What is the difference between a substitutional solid solution and an interstitial solid solution?
A substitutional solid solution is a composite of two elements where the solute atoms displace the solvent atoms. For this to occur, the solute atoms should be comparable in size to the solvent atoms in the lattice. When both the solvent and solute metals are heated up, the solute atoms can fuse themselves into the lattice by displacing a solvent atom. As a result, the lattice which was composed of all solvent atoms is now composed of at least one solute atom in the lattice. This substitution can occur in a random location of the lattice crystal or the solute can always occupy the same location in the crystal, this depends on the two elements being combined. An example of this would be brass which is a copper-nickel alloy. The copper atoms are slightly smaller in size than the nickel allowing for a substitutional solid state.
Interstitial solid solutions are formed when solute atoms enter the gaps or interstitial position between solvent atoms of the lattice. For the solute atoms to be able to fit within the interstitial location, they must be less than half the size of solvent atoms. Having such a small atom in the interstitial position causes some deformation in the lattice which can result in changing the properties of the solvent element (strain hardening). An example of this would be steel which is created with iron and carbon. The size of the carbon atoms is much smaller than iron allowing them to fit in the interstitial of the iron lattice. As a result of the addition of carbon, the strength of the iron goes up.
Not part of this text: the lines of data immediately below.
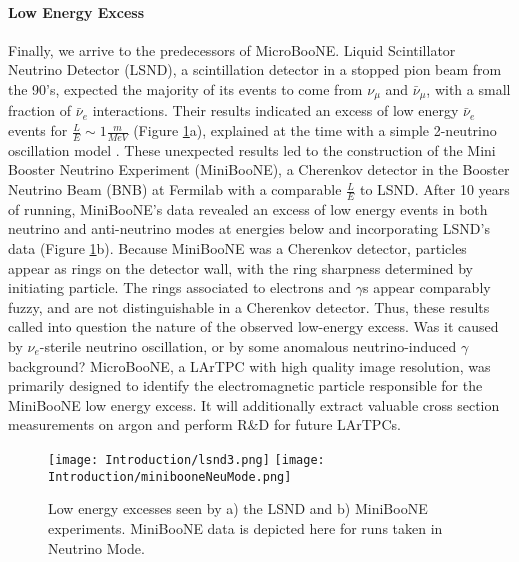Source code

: \paragraph{Low Energy Excess} %
Finally, we arrive to the predecessors of MicroBooNE. Liquid Scintillator Neutrino Detector (LSND), a scintillation detector in a stopped pion beam from the 90's, expected the majority of its events to come from $\nu_\mu$ and $\bar{\nu}_\mu$, with a small fraction of $\bar{\nu}_e$ interactions. Their results indicated an excess of low energy $\bar{\nu}_e$ events for $\frac{L}{E} \sim 1 \frac{m}{MeV}$ (Figure \ref{fig:lsnd}a), explained at the time with a simple 2-neutrino oscillation model \cite{bib:lsnd}. These unexpected results led to the construction of the Mini Booster Neutrino Experiment (MiniBooNE), a Cherenkov detector in the Booster Neutrino Beam (BNB) at Fermilab with a comparable $\frac{L}{E}$ to LSND. After 10 years of running, MiniBooNE's data revealed an excess of low energy events in both neutrino and anti-neutrino modes at energies below and incorporating LSND's data \cite{bib:miniboone} (Figure \ref{fig:lsnd}b). Because MiniBooNE was a Cherenkov detector, particles appear as rings on the detector wall, with the ring sharpness determined by initiating particle. The rings associated to electrons and $\gamma$s appear comparably fuzzy, and are not distinguishable in a Cherenkov detector. Thus, these results called into question the nature of the observed low-energy excess.  Was it caused by $\nu_e$-sterile neutrino oscillation, or by some anomalous neutrino-induced $\gamma$ background?  MicroBooNE, a LArTPC with high quality image resolution, was primarily designed to identify the electromagnetic particle responsible for the MiniBooNE low energy excess. It will additionally extract valuable cross section measurements on argon and perform R\&D for future LArTPCs. 
\begin{figure}[h!]
\centering
\texttt{[image: Introduction/lsnd3.png]}
\hspace{1.5 mm}
\texttt{[image: Introduction/minibooneNeuMode.png]}
\caption{Low energy excesses seen by a) the LSND and b) MiniBooNE experiments.  MiniBooNE data is depicted here for runs taken in Neutrino Mode.}
\label{fig:lsnd}
\end{figure}

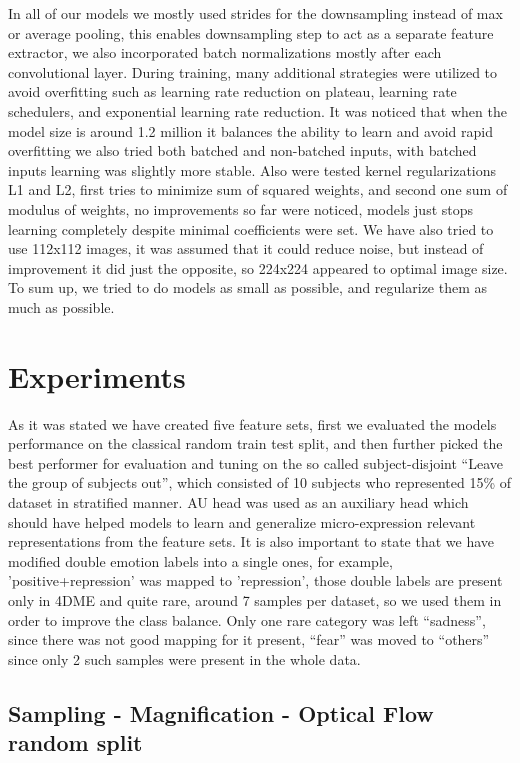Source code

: \documentclass{article}
\begin{document}
In all of our models we mostly used strides for the downsampling instead of max or average pooling, this enables downsampling step to act as a separate feature extractor, we also incorporated batch normalizations mostly after each convolutional layer. During training, many additional strategies were utilized to avoid overfitting such as learning rate reduction on plateau, learning rate schedulers, and exponential learning rate reduction. It was noticed that when the model size is around 1.2 million it balances the ability to learn and avoid rapid overfitting we also tried both batched and non-batched inputs, with batched inputs learning was slightly more stable. Also were tested kernel regularizations L1 and L2, first tries to minimize sum of squared weights, and second one sum of modulus of weights, no improvements so far were noticed, models just stops learning completely despite minimal coefficients were set. We have also tried to use 112x112 images, it was assumed that it could reduce noise, but instead of improvement it did just the opposite, so 224x224 appeared to optimal image size. To sum up, we tried to do models as small as possible, and regularize them as much as possible.

\section{Experiments}

As it was stated we have created five feature sets, first we evaluated the models performance on the classical random train test split, and then further picked the best performer for evaluation and tuning on the so called subject-disjoint “Leave the group of subjects out”, which consisted of 10 subjects who represented 15\% of dataset in stratified manner. AU head was used as an auxiliary head which should have helped models to learn and generalize micro-expression relevant representations from the feature sets. It is also important to state that we have modified double emotion labels into a single ones, for example, 'positive+repression' was mapped to 'repression', those double labels are present only in 4DME and quite rare, around 7 samples per dataset, so we used them in order to improve the class balance. Only one rare category was left “sadness”, since there was not good mapping for it present, “fear” was moved to “others” since only 2 such samples were present in the whole data.

\subsection{Sampling - Magnification - Optical Flow random split}
\end{document}
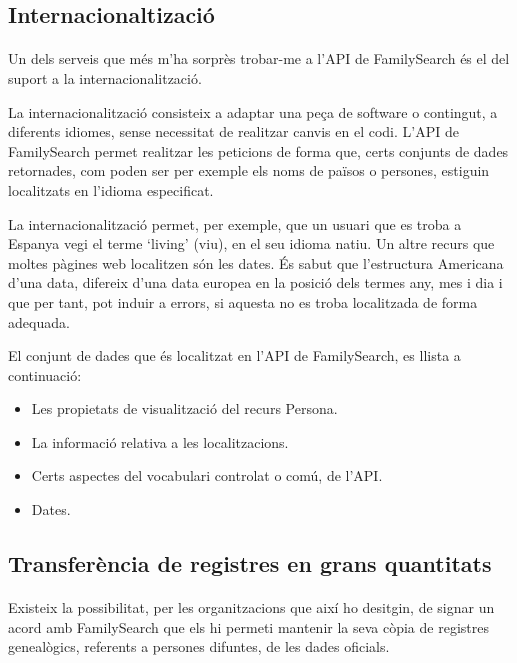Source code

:     \subsection{Internacionaltizació}

        \paragraph{}
        Un dels serveis que més m'ha sorprès trobar-me a l'API de FamilySearch és el del suport a la internacionalització.

        La internacionalització consisteix a adaptar una peça de software o contingut, a diferents idiomes, sense necessitat de realitzar canvis en el codi. L'API de Family\-Search permet realitzar les peticions de forma que, certs conjunts de dades re\-tor\-na\-des, com poden ser per exemple els noms de països o persones, estiguin localitzats en l'idioma especificat.

        La internacionalització permet, per exemple, que un usuari que es troba a Espanya vegi el terme `living' (viu), en el seu idioma natiu. Un altre recurs que moltes pàgines web localitzen són les dates. És sabut que l'estructura Americana d'una data, difereix d'una data europea en la posició dels termes any, mes i dia i que per tant, pot induir a errors, si aquesta no es troba localitzada de forma adequada.

        El conjunt de dades que és localitzat en l'API de FamilySearch, es llista a continuació:

        \begin{itemize}
            \item Les propietats de visualització del recurs Persona.
            \item La informació relativa a les localitzacions.
            \item Certs aspectes del vocabulari controlat o comú, de l'API.
            \item Dates.
        \end{itemize}


    \subsection{Transferència de registres en grans quantitats}

        \paragraph{}
        Existeix la possibilitat, per les organitzacions que així ho desitgin, de signar un acord amb FamilySearch que els hi permeti mantenir la seva còpia de registres genealògics, referents a persones difuntes, de les dades oficials.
How does carbon content in steel affect its properties?
As the carbon content in steel increases the hardness and strength of the steel increase, but as a side effect the steel becomes more brittle. As a result the higher the carbon content in the steel the lower the elongation and impact load. High-carbon steel is steel with a carbon percentage greater than 0.6%, this high carbon content can cause complications or challenges due to its reduced weldability properties. The reason for this is that high-carbon steel has a tendency to form martensite.
What is a slip line in metal forming?
Slip lines are planes of maximum shear stress and ultimately affect how a material will experience deformation. A slip band consists of a number of slip planes. The slip lines are oriented at 45 degrees to the axes of principal stress. The crystal at the center of the upper illustration is an individual grain surrounded by several other grains.
What is the difference between slip and twinning?
Slip occurs in discrete multiples of atomic spacing and happens in milliseconds while twinning is the movement of atoms that is lesser in atomic spacing and usually takes microseconds to occur.
Permanent deformation of a single crystal under a tensile load:
- the highlighted grid of atoms emphasizes the movement that occurs within the lattice.
- Deformation by slip. The b/a ratio influences the magnitude of the shear stress required to cause a slip.
- Deformation by twinning, involves the generation of a “twin” around a line of symmetry subjected to shear.
How do slip planes affect the strength of steel?
As the metal experiences internal shear stress due to external forces such as machining or metalworking, the atoms in the metal start moving along intersecting slip planes. If the metal has any dislocation (defect or irregularity within a crystal structure) then the dislocation will move with the stress causing the metal to become stronger in the process.